Eheöffnung fördert Gesundheit Eheöffnung fördert mentale Gesundheit und Zufriedenheit
Eine Studie der University of Illinois mit fast 600 homo- und heterosexuellen Versuchsteilnehmern untersuchten die Auswirkungen der Eheöffnung und kam zu erfreulichen Ergebnissen.

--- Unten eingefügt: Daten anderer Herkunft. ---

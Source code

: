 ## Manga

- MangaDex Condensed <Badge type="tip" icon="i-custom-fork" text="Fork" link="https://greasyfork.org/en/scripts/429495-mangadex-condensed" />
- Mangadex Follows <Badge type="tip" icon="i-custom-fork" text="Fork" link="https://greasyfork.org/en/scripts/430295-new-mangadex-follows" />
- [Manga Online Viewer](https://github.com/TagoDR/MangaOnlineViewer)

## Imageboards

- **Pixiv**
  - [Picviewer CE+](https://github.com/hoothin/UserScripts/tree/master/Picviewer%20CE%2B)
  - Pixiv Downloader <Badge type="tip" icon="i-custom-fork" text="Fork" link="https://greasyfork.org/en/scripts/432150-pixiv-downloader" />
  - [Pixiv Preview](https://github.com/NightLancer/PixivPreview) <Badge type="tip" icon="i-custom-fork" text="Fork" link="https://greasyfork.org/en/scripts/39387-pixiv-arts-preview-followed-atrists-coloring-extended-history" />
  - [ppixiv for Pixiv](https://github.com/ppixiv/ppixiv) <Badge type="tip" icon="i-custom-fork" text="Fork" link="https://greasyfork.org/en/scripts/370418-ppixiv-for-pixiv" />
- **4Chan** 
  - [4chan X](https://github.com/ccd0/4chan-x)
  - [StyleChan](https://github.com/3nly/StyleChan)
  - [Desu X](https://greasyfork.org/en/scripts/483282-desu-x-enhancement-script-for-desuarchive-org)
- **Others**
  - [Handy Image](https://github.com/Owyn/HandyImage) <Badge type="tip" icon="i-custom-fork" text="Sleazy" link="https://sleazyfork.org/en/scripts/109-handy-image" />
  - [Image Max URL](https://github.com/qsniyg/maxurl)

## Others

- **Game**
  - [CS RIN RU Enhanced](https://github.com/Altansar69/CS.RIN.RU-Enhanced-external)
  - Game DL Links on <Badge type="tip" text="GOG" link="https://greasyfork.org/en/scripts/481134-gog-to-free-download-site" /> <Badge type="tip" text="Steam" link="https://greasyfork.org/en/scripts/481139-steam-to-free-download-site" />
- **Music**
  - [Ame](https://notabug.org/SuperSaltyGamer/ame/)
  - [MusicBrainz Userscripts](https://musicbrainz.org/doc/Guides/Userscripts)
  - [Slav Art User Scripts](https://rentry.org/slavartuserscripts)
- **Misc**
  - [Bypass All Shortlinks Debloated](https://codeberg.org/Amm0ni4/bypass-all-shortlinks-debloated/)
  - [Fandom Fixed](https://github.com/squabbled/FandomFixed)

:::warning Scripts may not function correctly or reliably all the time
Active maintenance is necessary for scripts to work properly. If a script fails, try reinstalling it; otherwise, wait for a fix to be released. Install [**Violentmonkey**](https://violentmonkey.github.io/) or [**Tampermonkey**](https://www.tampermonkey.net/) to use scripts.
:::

Die Untersuchung fand ein Jahr vor und in mehreren Etappen (zwei Wochen, drei Monate und ein Jahr) nach der Öffnung der gleichgeschlechtlichen Ehe in 50 Staaten der USA durch.
Ein Jahr nach der Legalisierung der Ehe für Schwule und Lesben stellten die Wissenschaftler fest, dass die allgemeine Lebenszufriedenheit drastisch angestiegen und das durchschnittliche Risiko für Depressionen und Angststörungen gesunken war, wie das Magazin Mannschaft berichtet. Und dieser Effekt bezog sich nicht nur auf die verheirateten, sondern auch auf die unverheirateten Teilnehmer.
Der Leiter der Studie, Professor Brian Ogolsky, erklärt, dass vor der Eheöffnung die Angst vor Stigmatisierung noch größer war.